● **WORK INSTRUCTION**: Below are some entries. Repeat exactly the lines from the one with "遵循[ROS 2 开发人员指南]中有关" through the one with "The performance tests", and only those.
----- PROVIDED DATA -----
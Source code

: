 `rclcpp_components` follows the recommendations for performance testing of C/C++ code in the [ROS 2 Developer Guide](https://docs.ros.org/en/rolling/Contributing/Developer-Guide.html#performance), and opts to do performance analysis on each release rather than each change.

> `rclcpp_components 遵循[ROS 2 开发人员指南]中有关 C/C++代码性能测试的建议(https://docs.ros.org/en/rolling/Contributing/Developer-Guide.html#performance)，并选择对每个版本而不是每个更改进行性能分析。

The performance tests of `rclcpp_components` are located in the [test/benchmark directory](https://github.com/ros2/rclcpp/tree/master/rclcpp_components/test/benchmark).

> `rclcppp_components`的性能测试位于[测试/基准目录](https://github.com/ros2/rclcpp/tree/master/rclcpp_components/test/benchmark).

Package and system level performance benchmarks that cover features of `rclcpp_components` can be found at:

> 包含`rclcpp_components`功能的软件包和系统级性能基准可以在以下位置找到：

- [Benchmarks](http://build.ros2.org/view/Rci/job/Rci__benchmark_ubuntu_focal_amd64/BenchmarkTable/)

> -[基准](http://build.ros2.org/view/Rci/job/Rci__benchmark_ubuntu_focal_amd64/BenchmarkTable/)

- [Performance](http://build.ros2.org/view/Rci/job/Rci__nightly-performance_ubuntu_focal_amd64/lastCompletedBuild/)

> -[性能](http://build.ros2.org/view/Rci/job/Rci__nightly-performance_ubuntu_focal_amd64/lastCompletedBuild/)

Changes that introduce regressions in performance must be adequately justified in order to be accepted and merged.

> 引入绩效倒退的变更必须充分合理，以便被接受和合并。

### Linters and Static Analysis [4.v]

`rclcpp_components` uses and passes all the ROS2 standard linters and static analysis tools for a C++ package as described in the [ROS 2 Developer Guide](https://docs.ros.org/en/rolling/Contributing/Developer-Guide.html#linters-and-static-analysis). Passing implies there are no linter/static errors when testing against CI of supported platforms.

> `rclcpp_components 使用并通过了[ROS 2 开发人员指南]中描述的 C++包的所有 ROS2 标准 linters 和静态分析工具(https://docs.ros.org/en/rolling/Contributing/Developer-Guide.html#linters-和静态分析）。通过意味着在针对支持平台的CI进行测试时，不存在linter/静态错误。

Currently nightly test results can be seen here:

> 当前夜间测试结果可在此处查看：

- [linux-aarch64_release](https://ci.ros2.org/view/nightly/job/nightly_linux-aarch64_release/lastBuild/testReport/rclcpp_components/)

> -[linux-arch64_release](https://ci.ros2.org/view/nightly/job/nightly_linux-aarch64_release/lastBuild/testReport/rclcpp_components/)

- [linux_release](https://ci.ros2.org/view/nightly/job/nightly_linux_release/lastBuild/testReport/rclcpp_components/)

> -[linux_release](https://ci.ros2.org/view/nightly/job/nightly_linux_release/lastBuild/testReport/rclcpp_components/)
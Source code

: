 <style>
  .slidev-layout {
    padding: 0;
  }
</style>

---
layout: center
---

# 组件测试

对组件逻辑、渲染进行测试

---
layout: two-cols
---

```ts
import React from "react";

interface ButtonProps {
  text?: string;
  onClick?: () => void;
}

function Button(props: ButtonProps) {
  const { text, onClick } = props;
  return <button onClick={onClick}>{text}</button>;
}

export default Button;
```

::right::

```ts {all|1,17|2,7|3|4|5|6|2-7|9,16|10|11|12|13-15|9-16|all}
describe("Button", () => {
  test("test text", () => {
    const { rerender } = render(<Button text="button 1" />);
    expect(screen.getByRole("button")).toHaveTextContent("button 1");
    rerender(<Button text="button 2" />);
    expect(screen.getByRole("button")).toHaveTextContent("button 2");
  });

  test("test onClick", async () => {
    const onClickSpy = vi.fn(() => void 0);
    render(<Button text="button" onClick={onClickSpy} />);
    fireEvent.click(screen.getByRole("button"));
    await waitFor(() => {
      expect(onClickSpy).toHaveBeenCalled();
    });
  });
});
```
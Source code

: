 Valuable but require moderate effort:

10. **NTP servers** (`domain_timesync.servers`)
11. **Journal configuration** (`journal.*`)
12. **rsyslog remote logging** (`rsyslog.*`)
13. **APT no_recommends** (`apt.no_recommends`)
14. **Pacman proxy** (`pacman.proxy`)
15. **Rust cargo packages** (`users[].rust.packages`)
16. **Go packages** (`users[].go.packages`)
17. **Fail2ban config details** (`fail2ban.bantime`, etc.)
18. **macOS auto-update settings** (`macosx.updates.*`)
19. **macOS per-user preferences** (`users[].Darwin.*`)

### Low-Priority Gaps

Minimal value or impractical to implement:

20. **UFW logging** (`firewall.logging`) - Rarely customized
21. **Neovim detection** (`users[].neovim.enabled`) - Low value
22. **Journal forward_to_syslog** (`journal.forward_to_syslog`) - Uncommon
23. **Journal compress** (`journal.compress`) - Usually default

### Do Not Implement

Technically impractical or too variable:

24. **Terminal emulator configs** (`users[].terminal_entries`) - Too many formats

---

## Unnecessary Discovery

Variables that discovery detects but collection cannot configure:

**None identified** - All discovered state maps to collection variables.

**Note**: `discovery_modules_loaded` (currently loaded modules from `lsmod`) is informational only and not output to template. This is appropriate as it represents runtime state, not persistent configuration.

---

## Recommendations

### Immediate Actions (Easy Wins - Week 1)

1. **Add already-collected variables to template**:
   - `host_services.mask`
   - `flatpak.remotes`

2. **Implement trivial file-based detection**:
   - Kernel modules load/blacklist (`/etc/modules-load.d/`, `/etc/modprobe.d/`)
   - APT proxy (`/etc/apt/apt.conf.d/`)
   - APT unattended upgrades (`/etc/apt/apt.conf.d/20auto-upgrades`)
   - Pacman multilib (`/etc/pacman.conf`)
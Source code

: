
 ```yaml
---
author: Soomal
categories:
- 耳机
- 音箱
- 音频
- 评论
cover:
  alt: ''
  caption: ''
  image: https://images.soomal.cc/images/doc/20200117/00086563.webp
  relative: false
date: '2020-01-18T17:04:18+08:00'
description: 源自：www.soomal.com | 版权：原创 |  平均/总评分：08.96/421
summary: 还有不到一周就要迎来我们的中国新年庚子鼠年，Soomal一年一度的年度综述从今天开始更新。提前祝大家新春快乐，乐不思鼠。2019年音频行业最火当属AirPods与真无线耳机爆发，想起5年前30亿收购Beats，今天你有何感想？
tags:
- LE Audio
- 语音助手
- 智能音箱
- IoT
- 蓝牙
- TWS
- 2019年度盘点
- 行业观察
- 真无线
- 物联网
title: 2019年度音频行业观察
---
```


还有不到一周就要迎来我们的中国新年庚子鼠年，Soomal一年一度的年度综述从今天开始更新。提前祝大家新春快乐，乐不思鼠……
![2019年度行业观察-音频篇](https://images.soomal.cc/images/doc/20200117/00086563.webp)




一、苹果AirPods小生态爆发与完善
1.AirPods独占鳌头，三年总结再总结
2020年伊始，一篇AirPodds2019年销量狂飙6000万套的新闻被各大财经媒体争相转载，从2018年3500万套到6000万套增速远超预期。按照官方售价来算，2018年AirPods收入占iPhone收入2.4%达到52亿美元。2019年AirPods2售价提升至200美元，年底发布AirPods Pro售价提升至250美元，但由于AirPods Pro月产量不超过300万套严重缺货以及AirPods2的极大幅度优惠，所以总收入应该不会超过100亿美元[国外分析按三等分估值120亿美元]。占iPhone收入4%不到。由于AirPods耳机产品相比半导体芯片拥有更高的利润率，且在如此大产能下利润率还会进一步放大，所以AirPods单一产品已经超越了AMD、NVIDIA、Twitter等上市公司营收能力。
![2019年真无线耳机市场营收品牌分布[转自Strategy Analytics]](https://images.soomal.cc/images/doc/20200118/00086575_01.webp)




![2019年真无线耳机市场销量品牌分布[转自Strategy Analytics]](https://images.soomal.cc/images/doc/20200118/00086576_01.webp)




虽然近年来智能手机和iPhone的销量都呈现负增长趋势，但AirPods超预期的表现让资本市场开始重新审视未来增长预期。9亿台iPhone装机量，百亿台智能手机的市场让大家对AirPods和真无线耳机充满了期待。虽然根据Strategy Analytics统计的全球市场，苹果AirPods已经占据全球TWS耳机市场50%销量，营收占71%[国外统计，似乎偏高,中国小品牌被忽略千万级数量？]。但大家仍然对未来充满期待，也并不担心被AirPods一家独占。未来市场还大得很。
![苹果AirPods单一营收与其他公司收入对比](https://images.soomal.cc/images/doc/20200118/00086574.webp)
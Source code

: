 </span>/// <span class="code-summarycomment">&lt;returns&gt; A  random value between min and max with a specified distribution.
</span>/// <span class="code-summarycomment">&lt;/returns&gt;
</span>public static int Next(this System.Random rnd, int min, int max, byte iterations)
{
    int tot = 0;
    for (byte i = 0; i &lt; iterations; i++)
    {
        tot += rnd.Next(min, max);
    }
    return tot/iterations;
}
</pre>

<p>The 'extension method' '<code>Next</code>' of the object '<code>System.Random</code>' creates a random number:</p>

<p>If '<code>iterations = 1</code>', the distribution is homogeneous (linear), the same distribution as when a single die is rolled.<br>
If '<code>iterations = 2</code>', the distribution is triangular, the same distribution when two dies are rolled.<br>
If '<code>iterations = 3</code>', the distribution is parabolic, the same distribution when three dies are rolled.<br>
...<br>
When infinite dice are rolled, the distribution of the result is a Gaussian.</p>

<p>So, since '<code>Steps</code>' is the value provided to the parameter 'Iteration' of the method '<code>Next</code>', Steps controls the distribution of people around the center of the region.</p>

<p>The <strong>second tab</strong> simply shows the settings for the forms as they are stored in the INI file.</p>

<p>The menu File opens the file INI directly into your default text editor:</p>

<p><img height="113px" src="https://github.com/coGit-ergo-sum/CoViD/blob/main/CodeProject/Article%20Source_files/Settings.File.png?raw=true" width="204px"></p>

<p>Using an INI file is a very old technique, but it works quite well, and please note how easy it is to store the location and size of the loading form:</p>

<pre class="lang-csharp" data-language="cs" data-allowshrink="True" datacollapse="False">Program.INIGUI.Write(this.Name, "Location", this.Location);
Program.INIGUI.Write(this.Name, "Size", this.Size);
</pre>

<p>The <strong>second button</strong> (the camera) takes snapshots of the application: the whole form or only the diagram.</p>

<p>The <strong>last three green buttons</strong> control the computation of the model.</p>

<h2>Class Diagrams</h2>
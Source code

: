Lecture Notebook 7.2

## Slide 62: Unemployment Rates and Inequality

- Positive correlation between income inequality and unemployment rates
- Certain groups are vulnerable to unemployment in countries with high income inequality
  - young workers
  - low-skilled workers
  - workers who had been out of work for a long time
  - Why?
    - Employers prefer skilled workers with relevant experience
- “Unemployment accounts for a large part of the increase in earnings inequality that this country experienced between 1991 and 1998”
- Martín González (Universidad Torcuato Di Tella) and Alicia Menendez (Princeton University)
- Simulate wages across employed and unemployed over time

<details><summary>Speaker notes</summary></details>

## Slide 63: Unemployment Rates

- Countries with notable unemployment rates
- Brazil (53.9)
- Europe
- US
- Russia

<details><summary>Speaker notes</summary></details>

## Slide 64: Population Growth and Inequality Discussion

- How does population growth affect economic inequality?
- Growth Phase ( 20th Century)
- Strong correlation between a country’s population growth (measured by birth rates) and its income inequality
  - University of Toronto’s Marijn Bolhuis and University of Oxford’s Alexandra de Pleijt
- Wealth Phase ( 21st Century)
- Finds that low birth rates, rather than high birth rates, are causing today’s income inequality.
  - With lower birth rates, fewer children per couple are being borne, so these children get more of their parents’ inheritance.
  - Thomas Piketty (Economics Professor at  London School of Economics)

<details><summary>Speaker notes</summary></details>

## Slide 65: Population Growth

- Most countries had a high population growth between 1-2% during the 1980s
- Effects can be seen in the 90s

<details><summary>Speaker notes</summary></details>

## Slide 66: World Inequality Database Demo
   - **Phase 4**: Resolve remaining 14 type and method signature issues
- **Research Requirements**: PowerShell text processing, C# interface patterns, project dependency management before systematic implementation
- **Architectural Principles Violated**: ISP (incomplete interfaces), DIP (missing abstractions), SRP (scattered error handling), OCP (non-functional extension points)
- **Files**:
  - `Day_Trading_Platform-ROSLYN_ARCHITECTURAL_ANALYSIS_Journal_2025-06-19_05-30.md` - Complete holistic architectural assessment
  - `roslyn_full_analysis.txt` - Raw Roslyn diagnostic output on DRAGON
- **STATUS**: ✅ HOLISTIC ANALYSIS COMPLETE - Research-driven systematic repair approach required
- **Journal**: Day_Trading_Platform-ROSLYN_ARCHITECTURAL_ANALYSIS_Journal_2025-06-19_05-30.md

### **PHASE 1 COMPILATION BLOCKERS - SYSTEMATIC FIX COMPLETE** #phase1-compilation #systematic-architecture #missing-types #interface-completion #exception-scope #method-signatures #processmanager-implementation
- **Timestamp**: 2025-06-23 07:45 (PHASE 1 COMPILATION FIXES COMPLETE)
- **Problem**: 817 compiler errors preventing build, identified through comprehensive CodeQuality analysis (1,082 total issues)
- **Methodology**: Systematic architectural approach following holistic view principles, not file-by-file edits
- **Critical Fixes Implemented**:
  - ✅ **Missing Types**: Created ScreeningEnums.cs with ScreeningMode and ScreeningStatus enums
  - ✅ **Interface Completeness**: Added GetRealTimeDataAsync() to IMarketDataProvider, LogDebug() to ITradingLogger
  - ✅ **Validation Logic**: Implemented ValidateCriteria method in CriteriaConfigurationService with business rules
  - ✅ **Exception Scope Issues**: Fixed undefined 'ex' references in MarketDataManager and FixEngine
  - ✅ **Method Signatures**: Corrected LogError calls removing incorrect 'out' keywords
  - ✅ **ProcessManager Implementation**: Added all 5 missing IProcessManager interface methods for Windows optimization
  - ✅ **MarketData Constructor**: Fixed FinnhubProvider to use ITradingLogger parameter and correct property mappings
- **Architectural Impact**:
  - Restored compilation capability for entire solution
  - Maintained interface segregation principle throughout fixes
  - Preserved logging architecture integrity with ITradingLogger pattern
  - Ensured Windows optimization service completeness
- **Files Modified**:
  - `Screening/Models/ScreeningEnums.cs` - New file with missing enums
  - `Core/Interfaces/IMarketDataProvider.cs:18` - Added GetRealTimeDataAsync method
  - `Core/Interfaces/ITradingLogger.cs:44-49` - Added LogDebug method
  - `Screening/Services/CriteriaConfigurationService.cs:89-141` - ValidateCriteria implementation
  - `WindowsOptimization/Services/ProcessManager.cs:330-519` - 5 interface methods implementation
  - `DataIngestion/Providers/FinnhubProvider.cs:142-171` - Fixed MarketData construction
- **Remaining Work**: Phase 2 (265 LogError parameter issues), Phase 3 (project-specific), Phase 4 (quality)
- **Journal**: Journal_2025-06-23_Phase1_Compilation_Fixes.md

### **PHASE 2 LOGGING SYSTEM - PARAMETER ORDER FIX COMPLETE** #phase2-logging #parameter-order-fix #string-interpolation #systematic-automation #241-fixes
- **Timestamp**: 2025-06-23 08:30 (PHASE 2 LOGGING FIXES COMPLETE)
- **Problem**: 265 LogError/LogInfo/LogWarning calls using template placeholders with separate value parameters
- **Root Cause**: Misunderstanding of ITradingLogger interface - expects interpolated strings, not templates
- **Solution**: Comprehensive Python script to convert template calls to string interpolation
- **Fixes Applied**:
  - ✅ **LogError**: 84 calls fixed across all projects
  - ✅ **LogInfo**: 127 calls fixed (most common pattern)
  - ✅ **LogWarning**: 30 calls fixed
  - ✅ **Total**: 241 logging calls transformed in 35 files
-----
● **RESULT**:
> `rclcpp_components 遵循[ROS 2 开发人员指南]中有关 C/C++代码性能测试的建议(https://docs.ros.org/en/rolling/Contributing/Developer-Guide.html#performance)，并选择对每个版本而不是每个更改进行性能分析。

The performance tests of `rclcpp_components` are located in the [test/benchmark directory](https://github.com/ros2/rclcpp/tree/master/rclcpp_components/test/benchmark).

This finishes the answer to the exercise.